== Exercise objective ==
Only the lines from the start of the data below through the line that contains "[Rails 2.3: Batch" are to be copied, exactly and without pictures.

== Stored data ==
"""

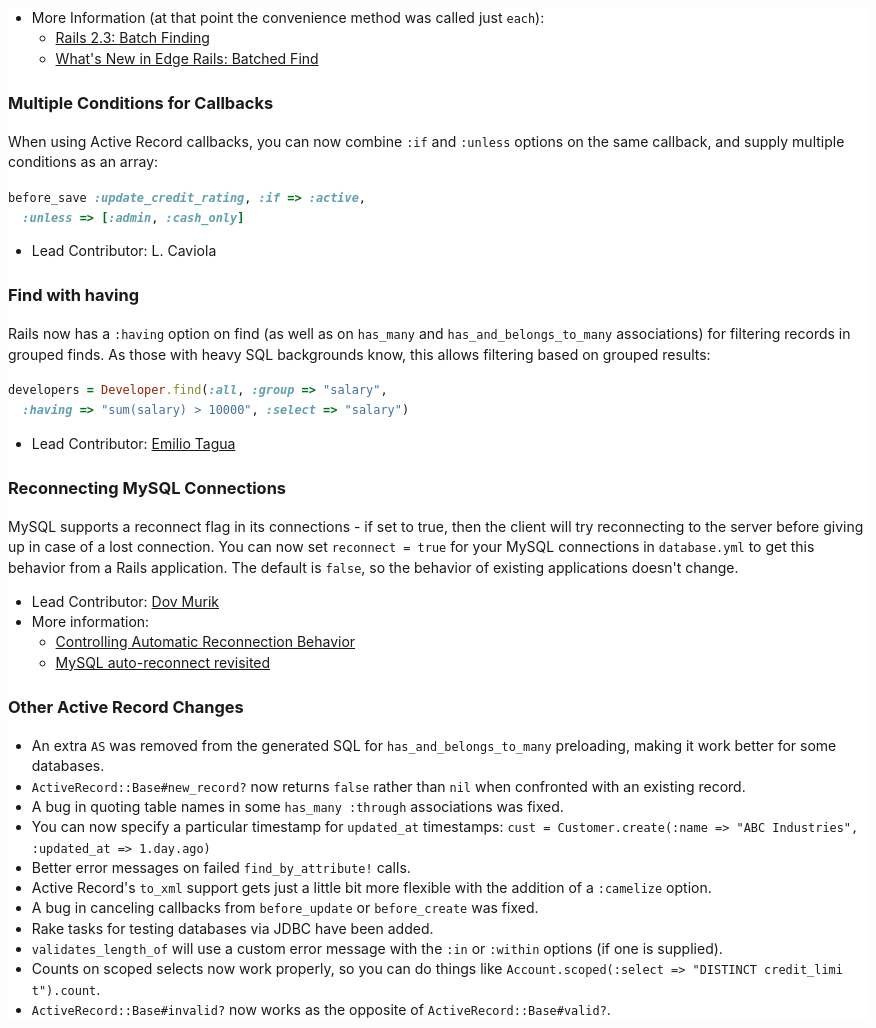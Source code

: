 * More Information (at that point the convenience method was called just `each`):
    * [Rails 2.3: Batch Finding](http://afreshcup.com/2009/02/23/rails-23-batch-finding/)
    * [What's New in Edge Rails: Batched Find](http://archives.ryandaigle.com/articles/2009/2/23/what-s-new-in-edge-rails-batched-find)

### Multiple Conditions for Callbacks

When using Active Record callbacks, you can now combine `:if` and `:unless` options on the same callback, and supply multiple conditions as an array:

```ruby
before_save :update_credit_rating, :if => :active,
  :unless => [:admin, :cash_only]
```
* Lead Contributor: L. Caviola

### Find with having

Rails now has a `:having` option on find (as well as on `has_many` and `has_and_belongs_to_many` associations) for filtering records in grouped finds. As those with heavy SQL backgrounds know, this allows filtering based on grouped results:

```ruby
developers = Developer.find(:all, :group => "salary",
  :having => "sum(salary) > 10000", :select => "salary")
```

* Lead Contributor: [Emilio Tagua](https://github.com/miloops)

### Reconnecting MySQL Connections

MySQL supports a reconnect flag in its connections - if set to true, then the client will try reconnecting to the server before giving up in case of a lost connection. You can now set `reconnect = true` for your MySQL connections in `database.yml` to get this behavior from a Rails application. The default is `false`, so the behavior of existing applications doesn't change.

* Lead Contributor: [Dov Murik](http://x.com/dubek)
* More information:
    * [Controlling Automatic Reconnection Behavior](http://dev.mysql.com/doc/refman/5.6/en/auto-reconnect.html)
    * [MySQL auto-reconnect revisited](http://groups.google.com/group/rubyonrails-core/browse_thread/thread/49d2a7e9c96cb9f4)

### Other Active Record Changes

* An extra `AS` was removed from the generated SQL for `has_and_belongs_to_many` preloading, making it work better for some databases.
* `ActiveRecord::Base#new_record?` now returns `false` rather than `nil` when confronted with an existing record.
* A bug in quoting table names in some `has_many :through` associations was fixed.
* You can now specify a particular timestamp for `updated_at` timestamps: `cust = Customer.create(:name => "ABC Industries", :updated_at => 1.day.ago)`
* Better error messages on failed `find_by_attribute!` calls.
* Active Record's `to_xml` support gets just a little bit more flexible with the addition of a `:camelize` option.
* A bug in canceling callbacks from `before_update` or `before_create` was fixed.
* Rake tasks for testing databases via JDBC have been added.
* `validates_length_of` will use a custom error message with the `:in` or `:within` options (if one is supplied).
* Counts on scoped selects now work properly, so you can do things like `Account.scoped(:select => "DISTINCT credit_limit").count`.
* `ActiveRecord::Base#invalid?` now works as the opposite of `ActiveRecord::Base#valid?`.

"""

== The answer ==
Source code

: * More Information (at that point the convenience method was called just `each`):
    * [Rails 2.3: Batch Finding](http://afreshcup.com/2009/02/23/rails-23-batch-finding/)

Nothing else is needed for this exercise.